Semi-automated measuring module of custom-made software. (Superior right window [1]:) The observer determines the center and margin of the optic nerve head. The software automatically delimits two concentric zones: the inner zone (A), ranging from one half of the disc diameter to one full disc diameter, and the outer zone (B), between one and two disc diameters from the margin. (Superior left window [2]:) The observer chooses the vessel segment to be measured and draws a line parallel to it. The software automatically rotates the image to make all vessel diameter measurements perpendicular to the vessel axis. (Inferior left window [3]:) (Right:) The software runs an edge detection routine and the observer chooses the point at which the vessel diameter (red line) should be determined. (Left:) The program automatically plots a line corresponding to the pixel intensity of the segment chosen by the observer. (Top:) Diameter of the first vessel (Va = 160), diameter of the second vessel (Vb = 129), and respective ratios (Va/Vb = 1.24 and Vb/Va = 0.74).

The intraclass correlation coefficient between micrometric and microdensitometric methods for A/V ratio measurement was 0.63 (P < .001) for the inner zone and 0.72 for the outer zone (P < .001).

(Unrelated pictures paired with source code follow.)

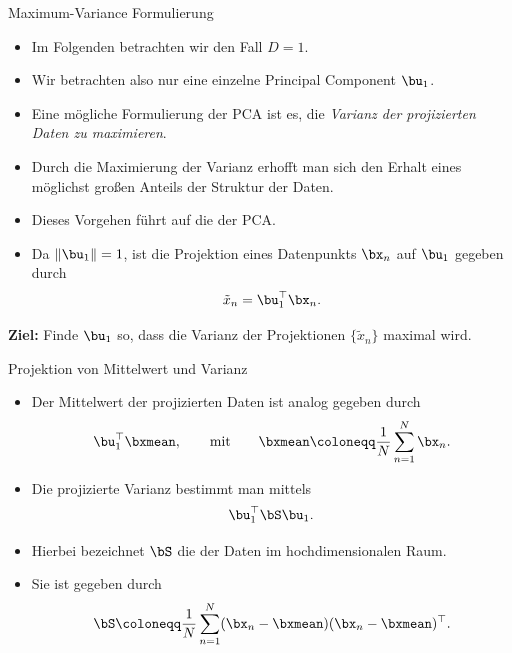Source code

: \begin{frame}{Maximum-Variance Formulierung}{}
	\begin{itemize}
		\item Im Folgenden betrachten wir den Fall $D = 1$.
		\item Wir betrachten also nur eine einzelne Principal Component $\bu_1$.
		\item Eine mögliche Formulierung der PCA ist es, die \textit{Varianz der projizierten Daten zu maximieren}.
		\item Durch die Maximierung der Varianz erhofft man sich den Erhalt eines möglichst großen Anteils
			der Struktur der Daten.
		\item Dieses Vorgehen führt auf die  der PCA.
		\item Da $\Vert \bu_1 \Vert = 1$, ist die Projektion eines Datenpunkts $\bx_n$ auf $\bu_1$ gegeben durch
		\begin{equation} \label{eq:pca-projection-data}
			\tilde{x}_n = \bu_1^\top \bx_n.
		\end{equation}
	\end{itemize}

	\begin{boxGray}
		\begin{center}
			\textbf{Ziel:} Finde $\bu_1$ so, dass die Varianz der Projektionen $\{ \tilde{x}_n \}$ maximal wird.
		\end{center}
	\end{boxGray}
\end{frame}


\begin{frame}{Projektion von Mittelwert und Varianz}{}
	\begin{itemize}
		\item Der Mittelwert der projizierten Daten ist analog gegeben durch
		\begin{equation} \label{eq:pca-projection-mean}
			\bu_1^\top \bxmean,
		\qquad\text{mit}\qquad
			\bxmean \coloneqq \frac{1}{N} \sum_{n=1}^N \bx_n.
		\end{equation}
		\item Die projizierte Varianz bestimmt man mittels
		\begin{equation} \label{eq:pca-projection-variance}
			\bu_1^\top \bS \bu_1.
		\end{equation}
		\item Hierbei bezeichnet $\bS$ die  der Daten im hochdimensionalen Raum.
		\item Sie ist gegeben durch
		\begin{equation} \label{eq:pca-scatter-matrix}
			\bS \coloneqq \frac{1}{N} \sum_{n=1}^N (\bx_n - \bxmean) (\bx_n - \bxmean)^\top.
		\end{equation}
	\end{itemize}
\end{frame}



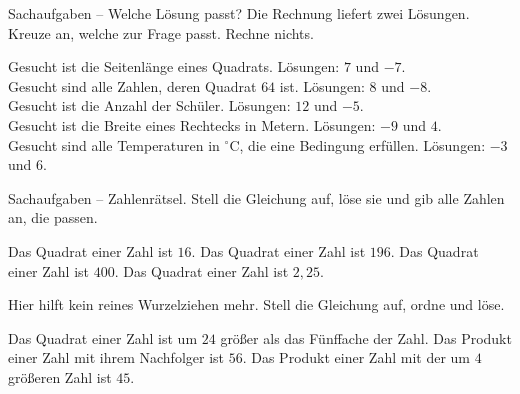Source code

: \setcounter{aufgabe}{37}
\hypertarget{e5}{}

\begin{aufgabe}{Sachaufgaben -- Welche Lösung passt? Die Rechnung liefert zwei
Lösungen. Kreuze an, welche zur Frage passt. Rechne nichts.}
\begin{teile}
\teil Gesucht ist die Seitenlänge eines Quadrats. Lösungen: $7$ und $-7$. \\
  
\teil Gesucht sind alle Zahlen, deren Quadrat $64$ ist. Lösungen: $8$ und $-8$. \\
  
\teil Gesucht ist die Anzahl der Schüler. Lösungen: $12$ und $-5$. \\
  
\teil Gesucht ist die Breite eines Rechtecks in Metern. Lösungen: $-9$ und $4$. \\
  
\teil Gesucht sind alle Temperaturen in $^\circ$C, die eine Bedingung erfüllen.
Lösungen: $-3$ und $6$. \\
  
\end{teile}
\end{aufgabe}

\begin{aufgabe}{Sachaufgaben -- Zahlenrätsel. Stell die Gleichung auf, löse sie und
gib alle Zahlen an, die passen.}
\begin{teile}
\teil Das Quadrat einer Zahl ist $16$.
\teil Das Quadrat einer Zahl ist $196$.
\teil Das Quadrat einer Zahl ist $400$.
\teil Das Quadrat einer Zahl ist $2{,}25$.
\end{teile}
Hier hilft kein reines Wurzelziehen mehr. Stell die Gleichung auf, ordne und löse.
\begin{teile}
\setcounter{teil}{4}
\teil Das Quadrat einer Zahl ist um $24$ größer als das Fünffache der Zahl.
\teil Das Produkt einer Zahl mit ihrem Nachfolger ist $56$.
\teil Das Produkt einer Zahl mit der um $4$ größeren Zahl ist $45$.
\end{teile}
\end{aufgabe}

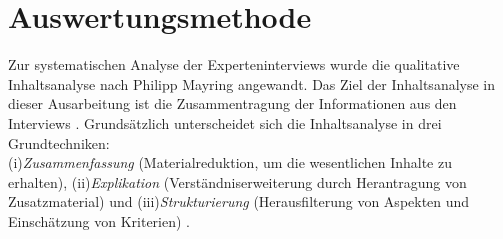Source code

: \section{Auswertungsmethode}
Zur systematischen Analyse der Experteninterviews wurde die qualitative Inhaltsanalyse nach Philipp Mayring angewandt. Das Ziel der Inhaltsanalyse in dieser Ausarbeitung ist die Zusammentragung der Informationen aus den Interviews \cite{mayring1994qualitative}. Grundsätzlich unterscheidet sich die Inhaltsanalyse in drei Grundtechniken: \\(i)\emph{Zusammenfassung} (Materialreduktion, um die wesentlichen Inhalte zu erhalten), (ii)\emph{Explikation} (Verständniserweiterung durch Herantragung von Zusatzmaterial) und (iii)\emph{Strukturierung} (Herausfilterung von Aspekten und Einschätzung von Kriterien) \cite{mayring1994qualitative}.\\
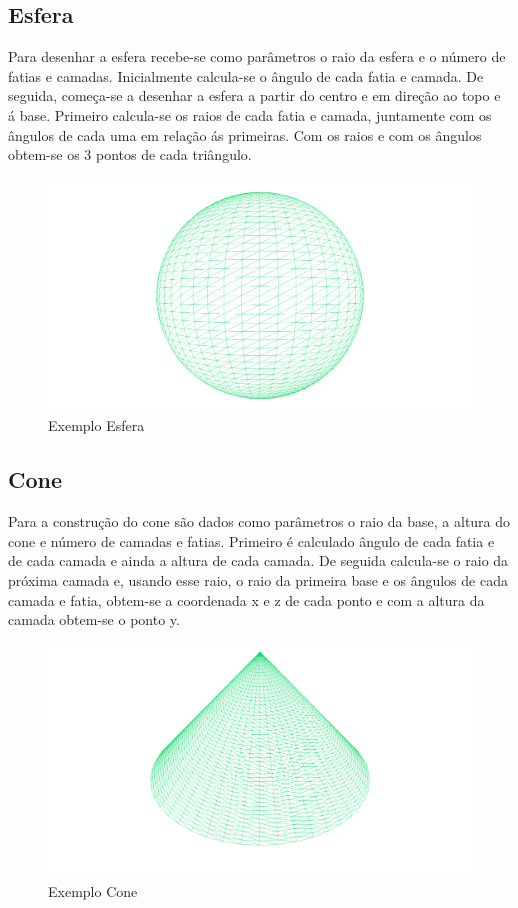 \documentclass{report}
\begin{document}
\subsection{Esfera}
Para desenhar a esfera recebe-se como par\^ametros o raio da esfera e o n\'umero de fatias e camadas. Inicialmente calcula-se o \^angulo de cada fatia e camada. De seguida, come\c{c}a-se a  desenhar a esfera a partir do centro e em dire\c{c}\~ao ao topo e \'a base. Primeiro calcula-se os raios de cada fatia e camada, juntamente com os \^angulos de cada uma em rela\c{c}\~ao \'as primeiras. Com os raios e com os \^angulos obtem-se os 3 pontos de cada tri\^angulo.

\begin{figure}[h]
\centering
\includegraphics[scale=0.15]{esfera.png}
\caption{Exemplo Esfera}
\end{figure}
\clearpage
\subsection{Cone}
Para a constru\c{c}\~ao do cone s\~ao dados como par\^ametros o raio da base, a altura do cone e n\'umero de camadas e fatias. Primeiro \'e calculado \^angulo de cada fatia e de cada camada e ainda a altura de cada camada. De seguida calcula-se o raio da pr\'oxima camada e, usando esse raio, o raio da primeira base e os ângulos de cada camada e fatia, obtem-se a coordenada x e z de cada ponto e com a altura da camada obtem-se o ponto y.

\begin{figure}[h]
\centering
\includegraphics[scale=0.15]{cone.png}
\caption{Exemplo Cone}
\end{figure}
\\
\clearpage
\end{document}
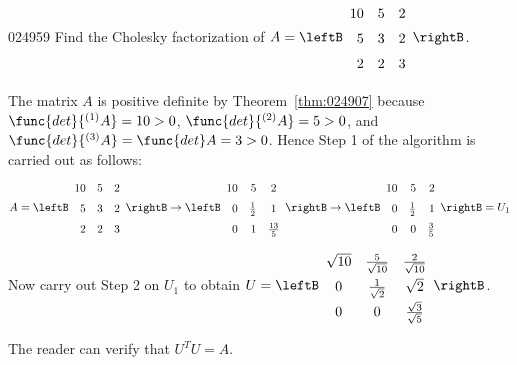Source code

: \begin{example}{}{024959}
Find the Cholesky factorization of $A = \leftB \begin{array}{rrr}
10 & 5 & 2 \\
5 & 3 & 2 \\
2 & 2 & 3
\end{array}\rightB$.


\begin{solution}
  The matrix $A$ is positive definite by Theorem~\ref{thm:024907} because $\func{det}{^{(1)}A} = 10 > 0$, $\func{det}{^{(2)}A} = 5 > 0$, and $\func{det}{^{(3)}A} = \func{det} A = 3 > 0$. Hence Step 1 of the algorithm is carried out as follows:
\begin{equation*}
A = \leftB \begin{array}{rrr}
10 & 5 & 2 \\
5 & 3 & 2 \\
2 & 2 & 3
\end{array}\rightB \rightarrow \leftB \begin{array}{rrc}
10 & 5 & 2 \\
0 & \frac{1}{2} & 1 \\
0 & 1 & \frac{13}{5}
\end{array}\rightB \rightarrow \leftB \begin{array}{rrr}
10 & 5 & 2 \\
0 & \frac{1}{2} & 1 \\
0 & 0 & \frac{3}{5}
\end{array}\rightB = U_{1}
\end{equation*}
Now carry out Step 2 on $U_{1}$ to obtain $U = \leftB \def\arraystretch{1.5}\begin{array}{ccc}
\sqrt{10} & \frac{5}{\sqrt{10}} & \frac{2}{\sqrt{10}} \\
0 & \frac{1}{\sqrt{2}} & \sqrt{2} \\
0 & 0 & \frac{\sqrt{3}}{\sqrt{5}}
\end{array}\rightB$.

The reader can verify that $U^{T}U = A$.
\end{solution}
\end{example}

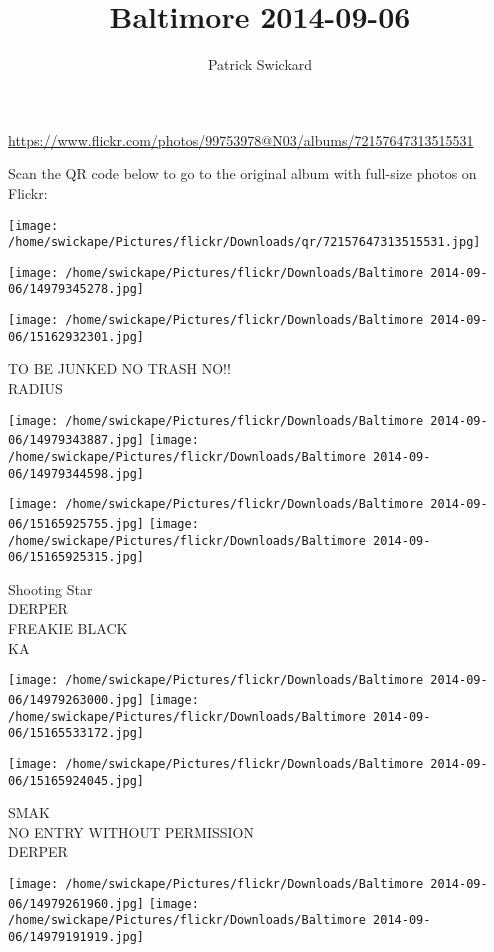 \documentclass[10pt,letterpaper]{article}
\title{Baltimore 2014-09-06}
\author{Patrick Swickard}
\date{}
\begin{document}
\maketitle

\url{https://www.flickr.com/photos/99753978@N03/albums/72157647313515531}

Scan the QR code below to go to the original album with full-size photos on Flickr:

\texttt{[image: /home/swickape/Pictures/flickr/Downloads/qr/72157647313515531.jpg]}
\pagebreak

\texttt{[image: /home/swickape/Pictures/flickr/Downloads/Baltimore 2014-09-06/14979345278.jpg]}

\vspace{0.25in}
\texttt{[image: /home/swickape/Pictures/flickr/Downloads/Baltimore 2014-09-06/15162932301.jpg]}

TO BE JUNKED NO TRASH NO!!\\
RADIUS
\pagebreak

\texttt{[image: /home/swickape/Pictures/flickr/Downloads/Baltimore 2014-09-06/14979343887.jpg]}
\texttt{[image: /home/swickape/Pictures/flickr/Downloads/Baltimore 2014-09-06/14979344598.jpg]}

\texttt{[image: /home/swickape/Pictures/flickr/Downloads/Baltimore 2014-09-06/15165925755.jpg]}
\texttt{[image: /home/swickape/Pictures/flickr/Downloads/Baltimore 2014-09-06/15165925315.jpg]}

Shooting Star\\
DERPER\\
FREAKIE BLACK\\
KA
\pagebreak

\texttt{[image: /home/swickape/Pictures/flickr/Downloads/Baltimore 2014-09-06/14979263000.jpg]}
\texttt{[image: /home/swickape/Pictures/flickr/Downloads/Baltimore 2014-09-06/15165533172.jpg]}

\vspace{0.25in}
\texttt{[image: /home/swickape/Pictures/flickr/Downloads/Baltimore 2014-09-06/15165924045.jpg]}

SMAK\\
NO ENTRY WITHOUT PERMISSION\\
DERPER
\pagebreak

\texttt{[image: /home/swickape/Pictures/flickr/Downloads/Baltimore 2014-09-06/14979261960.jpg]}
\texttt{[image: /home/swickape/Pictures/flickr/Downloads/Baltimore 2014-09-06/14979191919.jpg]}
\end{document}
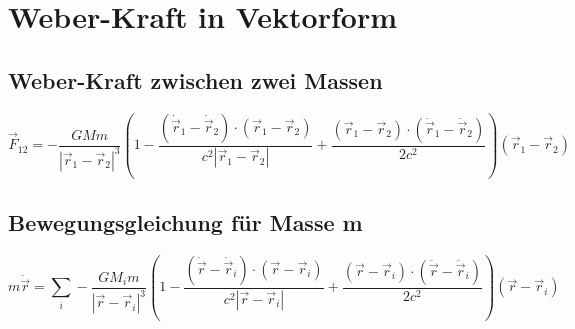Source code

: \section{Weber-Kraft in Vektorform}
\subsection{Weber-Kraft zwischen zwei Massen}
\[
\vec{F}_{12} = -\frac{GMm}{|\vec{r}_1-\vec{r}_2|^3}\left(
1 - \frac{(\dot{\vec{r}}_1-\dot{\vec{r}}_2)\cdot(\vec{r}_1-\vec{r}_2)}{c^2|\vec{r}_1-\vec{r}_2|} + 
\frac{(\vec{r}_1-\vec{r}_2)\cdot(\ddot{\vec{r}}_1-\ddot{\vec{r}}_2)}{2c^2}
\right)(\vec{r}_1-\vec{r}_2)
\]

\subsection{Bewegungsgleichung für Masse m}
\[
m\ddot{\vec{r}} = \sum_{i} -\frac{GM_i m}{|\vec{r}-\vec{r}_i|^3}\left(
1 - \frac{(\dot{\vec{r}}-\dot{\vec{r}}_i)\cdot(\vec{r}-\vec{r}_i)}{c^2|\vec{r}-\vec{r}_i|} + 
\frac{(\vec{r}-\vec{r}_i)\cdot(\ddot{\vec{r}}-\ddot{\vec{r}}_i)}{2c^2}
\right)(\vec{r}-\vec{r}_i)
\]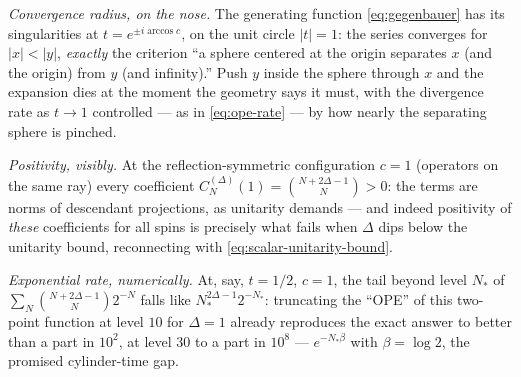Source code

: \begin{eexample}
\emph{Convergence radius, on the nose.} The generating function
\eqref{eq:gegenbauer} has its singularities at $t = e^{\pm i \arccos c}$, on
the unit circle $|t| = 1$: the series converges for $|x| < |y|$,
\emph{exactly} the criterion ``a sphere centered at the origin separates $x$
(and the origin) from $y$ (and infinity).'' Push $y$ inside the sphere
through $x$ and the expansion dies at the moment the geometry says it must,
with the divergence rate as $t \to 1$ controlled --- as in
\eqref{eq:ope-rate} --- by how nearly the separating sphere is pinched.

\emph{Positivity, visibly.} At the reflection-symmetric configuration $c = 1$
(operators on the same ray) every coefficient $C_N^{(\Delta)}(1) =
\binom{N + 2\Delta - 1}{N} > 0$: the terms are norms of descendant
projections, as unitarity demands --- and indeed positivity of \emph{these}
coefficients for all spins is precisely what fails when $\Delta$ dips below
the unitarity bound, reconnecting with \eqref{eq:scalar-unitarity-bound}.

\emph{Exponential rate, numerically.} At, say, $t = 1/2$, $c = 1$, the tail
beyond level $N_*$ of $\sum_N \binom{N+2\Delta-1}{N} 2^{-N}$ falls like
$N_*^{2\Delta - 1} 2^{-N_*}$: truncating the ``OPE'' of this two-point
function at level $10$ for $\Delta = 1$ already reproduces the exact answer
to better than a part in $10^2$, at level $30$ to a part in $10^8$ ---
$e^{-N_* \beta}$ with $\beta = \log 2$, the promised cylinder-time gap.
\end{eexample}

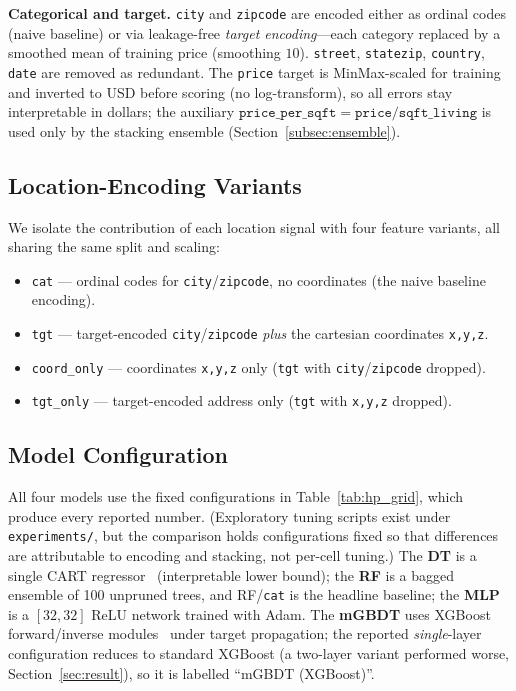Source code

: \textbf{Categorical and target.}
\texttt{city} and \texttt{zipcode} are encoded either as ordinal codes (naive
baseline) or via leakage-free \emph{target encoding}---each category replaced by
a smoothed mean of training price (smoothing $10$). \texttt{street},
\texttt{statezip}, \texttt{country}, \texttt{date} are removed as redundant. The
\texttt{price} target is MinMax-scaled for training and inverted to USD before
scoring (no log-transform), so all errors stay interpretable in dollars; the
auxiliary $\texttt{price\_per\_sqft}=\texttt{price}/\texttt{sqft\_living}$ is used
only by the stacking ensemble (Section~\ref{subsec:ensemble}).

\subsection{Location-Encoding Variants}
\label{subsec:variants}

We isolate the contribution of each location signal with four feature variants,
all sharing the same split and scaling:
\begin{itemize}
  \item \texttt{cat} --- ordinal codes for \texttt{city}/\texttt{zipcode}, no
    coordinates (the naive baseline encoding).
  \item \texttt{tgt} --- target-encoded \texttt{city}/\texttt{zipcode} \emph{plus}
    the cartesian coordinates \texttt{x,y,z}.
  \item \texttt{coord\_only} --- coordinates \texttt{x,y,z} only
    (\texttt{tgt} with \texttt{city}/\texttt{zipcode} dropped).
  \item \texttt{tgt\_only} --- target-encoded address only
    (\texttt{tgt} with \texttt{x,y,z} dropped).
\end{itemize}

\subsection{Model Configuration}

All four models use the fixed configurations in Table~\ref{tab:hp_grid}, which
produce every reported number. (Exploratory tuning scripts exist under
\texttt{experiments/}, but the comparison holds configurations fixed so that
differences are attributable to encoding and stacking, not per-cell tuning.)
The \textbf{DT} is a single CART regressor~\cite{breiman1984cart}
(interpretable lower bound); the \textbf{RF} is a bagged ensemble of 100 unpruned
trees, and RF/\texttt{cat} is the headline baseline; the \textbf{MLP} is a
$[32,32]$ ReLU network trained with Adam. The \textbf{mGBDT} uses XGBoost
forward/inverse modules~\cite{chen2016xgboost} under target propagation; the
reported \emph{single}-layer configuration reduces to standard XGBoost (a
two-layer variant performed worse, Section~\ref{sec:result}), so it is labelled
``mGBDT (XGBoost)''.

The global agreement was 59% for the inner zone and 83% for the outer zone. As shown in Table 2, the agreement between the methods to diagnose arteriolar narrowing reached a higher κ coefficient for the outer zone.

Sensitivity, specificity, and predictive values of the microdensitometric method to detect arteriolar narrowing are shown in Table 3. Noticeably, sensitivity, specificity, and predictive values were higher in the outer than in the inner zone.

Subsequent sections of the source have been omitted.